Review: The Anarchist Past and Other Essays
The Anarchist Past and Other Essays, Nicholas Walter, David Goodway (editor), Five Leaves Publications, 2007 (£9.99)
This is an excellent collection of articles by the late Nicholas Walter. As can be gathered by its title, it is about anarchist history and covers (in a roughly chronological order) most of key events and people of anarchism – Godwin, Proudhon, Bakunin, the Paris Commune, Kropotkin, the Russian Revolution, Goldman, Bookchin,Ward as well as other, less famous anarchists, like Joseph Lane and Charlotte Wilson. The articles are drawn from many sources, such as Freedom, Anarchy and The Raven.
All anarchists will gain something from this collection. His reviews of Paul Avrich’s The Russian Anarchists and Kronstadt 1921 are essential supplements to both texts, pointing out the errors and omissions of both works. The review of Quail’s history of British Anarchism adds to that work immensely (although I disagree with Walter’s suggestion that Quail should have discussed the likes of Herbert Spencer). All his articles express a wide-ranging of anarchist history and theory and repeatedly show up the pretensions of academics writing on anarchism.
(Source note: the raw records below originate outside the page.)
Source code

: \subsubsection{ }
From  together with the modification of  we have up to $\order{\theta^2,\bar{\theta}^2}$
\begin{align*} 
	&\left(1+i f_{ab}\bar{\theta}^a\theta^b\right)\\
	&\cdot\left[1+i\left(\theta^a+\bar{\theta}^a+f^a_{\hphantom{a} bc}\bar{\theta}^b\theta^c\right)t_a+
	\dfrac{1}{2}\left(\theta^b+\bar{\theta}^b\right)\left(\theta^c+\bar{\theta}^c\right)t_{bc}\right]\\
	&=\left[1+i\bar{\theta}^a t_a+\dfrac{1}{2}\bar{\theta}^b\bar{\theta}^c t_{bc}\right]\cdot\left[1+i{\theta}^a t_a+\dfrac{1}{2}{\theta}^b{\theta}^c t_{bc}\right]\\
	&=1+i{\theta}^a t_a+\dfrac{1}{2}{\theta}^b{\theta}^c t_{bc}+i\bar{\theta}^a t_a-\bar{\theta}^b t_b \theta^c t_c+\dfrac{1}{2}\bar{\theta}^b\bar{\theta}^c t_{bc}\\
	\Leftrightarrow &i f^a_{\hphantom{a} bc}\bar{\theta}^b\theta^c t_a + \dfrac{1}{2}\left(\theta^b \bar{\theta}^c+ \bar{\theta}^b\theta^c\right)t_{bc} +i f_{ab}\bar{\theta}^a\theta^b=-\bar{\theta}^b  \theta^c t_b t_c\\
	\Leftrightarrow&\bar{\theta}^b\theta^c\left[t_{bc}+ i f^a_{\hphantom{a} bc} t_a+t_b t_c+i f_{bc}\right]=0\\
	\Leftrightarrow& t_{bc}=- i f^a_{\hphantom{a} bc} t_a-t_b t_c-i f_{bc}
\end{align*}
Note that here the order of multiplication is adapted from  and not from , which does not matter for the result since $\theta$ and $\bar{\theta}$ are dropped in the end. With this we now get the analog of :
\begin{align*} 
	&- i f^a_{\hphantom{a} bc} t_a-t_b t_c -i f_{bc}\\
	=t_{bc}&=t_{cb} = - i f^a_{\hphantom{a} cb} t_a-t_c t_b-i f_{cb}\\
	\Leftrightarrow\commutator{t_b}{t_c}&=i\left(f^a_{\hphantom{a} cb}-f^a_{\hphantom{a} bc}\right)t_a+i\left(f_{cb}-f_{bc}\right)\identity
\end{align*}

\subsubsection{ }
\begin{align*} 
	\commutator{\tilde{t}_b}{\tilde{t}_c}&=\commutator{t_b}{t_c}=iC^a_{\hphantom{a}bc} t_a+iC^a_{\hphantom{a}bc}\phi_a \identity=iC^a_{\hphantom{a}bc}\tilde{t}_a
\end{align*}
For example, his rebuttal to the suggestion that Godwin’s Political Justice is a “sacred text” of anarchism may just state the obvious but does expose the ignorance of the academic in question with style and knowledge.
In summary, a wonderful collection of articles on anarchist history from which all anarchists will benefit from reading. Given Walter’s prolific writing for the movement over the decades, hopefully this will be the first of more collections of his work.